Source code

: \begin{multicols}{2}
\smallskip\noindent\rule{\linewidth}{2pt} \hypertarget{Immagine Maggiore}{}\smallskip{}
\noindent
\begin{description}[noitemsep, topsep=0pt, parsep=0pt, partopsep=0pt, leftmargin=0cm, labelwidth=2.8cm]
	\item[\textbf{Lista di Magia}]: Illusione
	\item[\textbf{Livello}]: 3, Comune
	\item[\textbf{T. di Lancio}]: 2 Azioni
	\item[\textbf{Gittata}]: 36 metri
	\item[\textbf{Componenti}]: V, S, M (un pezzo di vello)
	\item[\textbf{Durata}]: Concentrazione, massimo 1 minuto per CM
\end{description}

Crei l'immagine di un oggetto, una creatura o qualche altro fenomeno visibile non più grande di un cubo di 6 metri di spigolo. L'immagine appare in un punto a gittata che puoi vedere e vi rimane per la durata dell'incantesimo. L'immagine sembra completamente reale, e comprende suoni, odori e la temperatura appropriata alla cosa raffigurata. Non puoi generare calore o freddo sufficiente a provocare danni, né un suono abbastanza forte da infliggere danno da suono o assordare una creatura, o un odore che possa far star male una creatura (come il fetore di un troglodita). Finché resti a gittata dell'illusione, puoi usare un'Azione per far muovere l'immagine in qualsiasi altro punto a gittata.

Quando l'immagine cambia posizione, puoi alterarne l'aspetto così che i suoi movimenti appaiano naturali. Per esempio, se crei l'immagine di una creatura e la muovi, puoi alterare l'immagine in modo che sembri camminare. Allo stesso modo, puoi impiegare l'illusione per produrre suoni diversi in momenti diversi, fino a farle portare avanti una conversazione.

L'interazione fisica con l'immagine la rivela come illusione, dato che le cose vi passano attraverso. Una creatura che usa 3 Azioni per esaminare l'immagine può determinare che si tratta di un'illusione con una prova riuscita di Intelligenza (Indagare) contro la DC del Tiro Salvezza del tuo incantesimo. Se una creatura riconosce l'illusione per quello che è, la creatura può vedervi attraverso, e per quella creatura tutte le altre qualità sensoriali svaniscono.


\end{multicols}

## Problem
Filter the listing above by the word "Azioni"; copy each line that passes.

## Result
	\item[\textbf{T. di Lancio}]: 2 Azioni
L'interazione fisica con l'immagine la rivela come illusione, dato che le cose vi passano attraverso. Una creatura che usa 3 Azioni per esaminare l'immagine può determinare che si tratta di un'illusione con una prova riuscita di Intelligenza (Indagare) contro la DC del Tiro Salvezza del tuo incantesimo. Se una creatura riconosce l'illusione per quello che è, la creatura può vedervi attraverso, e per quella creatura tutte le altre qualità sensoriali svaniscono.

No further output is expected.